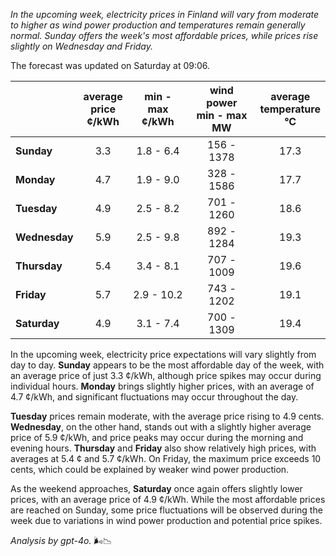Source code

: *In the upcoming week, electricity prices in Finland will vary from moderate to higher as wind power production and temperatures remain generally normal. Sunday offers the week's most affordable prices, while prices rise slightly on Wednesday and Friday.*

The forecast was updated on Saturday at 09:06.

|              | average<br>price<br>¢/kWh | min - max<br>¢/kWh | wind power<br>min - max<br>MW | average<br>temperature<br>°C |
|:-------------|:----------------:|:----------------:|:-------------:|:-------------:|
| **Sunday**   | 3.3 | 1.8 - 6.4 | 156 - 1378 | 17.3 |
| **Monday**   | 4.7 | 1.9 - 9.0 | 328 - 1586 | 17.7 |
| **Tuesday**  | 4.9 | 2.5 - 8.2 | 701 - 1260 | 18.6 |
| **Wednesday**| 5.9 | 2.5 - 9.8 | 892 - 1284 | 19.3 |
| **Thursday** | 5.4 | 3.4 - 8.1 | 707 - 1009 | 19.6 |
| **Friday**   | 5.7 | 2.9 - 10.2 | 743 - 1202 | 19.1 |
| **Saturday** | 4.9 | 3.1 - 7.4 | 700 - 1309 | 19.4 |

In the upcoming week, electricity price expectations will vary slightly from day to day. **Sunday** appears to be the most affordable day of the week, with an average price of just 3.3 ¢/kWh, although price spikes may occur during individual hours. **Monday** brings slightly higher prices, with an average of 4.7 ¢/kWh, and significant fluctuations may occur throughout the day.

**Tuesday** prices remain moderate, with the average price rising to 4.9 cents. **Wednesday**, on the other hand, stands out with a slightly higher average price of 5.9 ¢/kWh, and price peaks may occur during the morning and evening hours. **Thursday** and **Friday** also show relatively high prices, with averages at 5.4 ¢ and 5.7 ¢/kWh. On Friday, the maximum price exceeds 10 cents, which could be explained by weaker wind power production.

As the weekend approaches, **Saturday** once again offers slightly lower prices, with an average price of 4.9 ¢/kWh. While the most affordable prices are reached on Sunday, some price fluctuations will be observed during the week due to variations in wind power production and potential price spikes.

*Analysis by gpt-4o.* 🌬️📉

Work instruction ->
A verbatim copy of the listing is required, with all pictures left out.

Finished exercise ->
Source code

: *In the upcoming week, electricity prices in Finland will vary from moderate to higher as wind power production and temperatures remain generally normal. Sunday offers the week's most affordable prices, while prices rise slightly on Wednesday and Friday.*

The forecast was updated on Saturday at 09:06.

|              | average<br>price<br>¢/kWh | min - max<br>¢/kWh | wind power<br>min - max<br>MW | average<br>temperature<br>°C |
|:-------------|:----------------:|:----------------:|:-------------:|:-------------:|
| **Sunday**   | 3.3 | 1.8 - 6.4 | 156 - 1378 | 17.3 |
| **Monday**   | 4.7 | 1.9 - 9.0 | 328 - 1586 | 17.7 |
| **Tuesday**  | 4.9 | 2.5 - 8.2 | 701 - 1260 | 18.6 |
| **Wednesday**| 5.9 | 2.5 - 9.8 | 892 - 1284 | 19.3 |
| **Thursday** | 5.4 | 3.4 - 8.1 | 707 - 1009 | 19.6 |
| **Friday**   | 5.7 | 2.9 - 10.2 | 743 - 1202 | 19.1 |
| **Saturday** | 4.9 | 3.1 - 7.4 | 700 - 1309 | 19.4 |

In the upcoming week, electricity price expectations will vary slightly from day to day. **Sunday** appears to be the most affordable day of the week, with an average price of just 3.3 ¢/kWh, although price spikes may occur during individual hours. **Monday** brings slightly higher prices, with an average of 4.7 ¢/kWh, and significant fluctuations may occur throughout the day.

**Tuesday** prices remain moderate, with the average price rising to 4.9 cents. **Wednesday**, on the other hand, stands out with a slightly higher average price of 5.9 ¢/kWh, and price peaks may occur during the morning and evening hours. **Thursday** and **Friday** also show relatively high prices, with averages at 5.4 ¢ and 5.7 ¢/kWh. On Friday, the maximum price exceeds 10 cents, which could be explained by weaker wind power production.

As the weekend approaches, **Saturday** once again offers slightly lower prices, with an average price of 4.9 ¢/kWh. While the most affordable prices are reached on Sunday, some price fluctuations will be observed during the week due to variations in wind power production and potential price spikes.

*Analysis by gpt-4o.* 🌬️📉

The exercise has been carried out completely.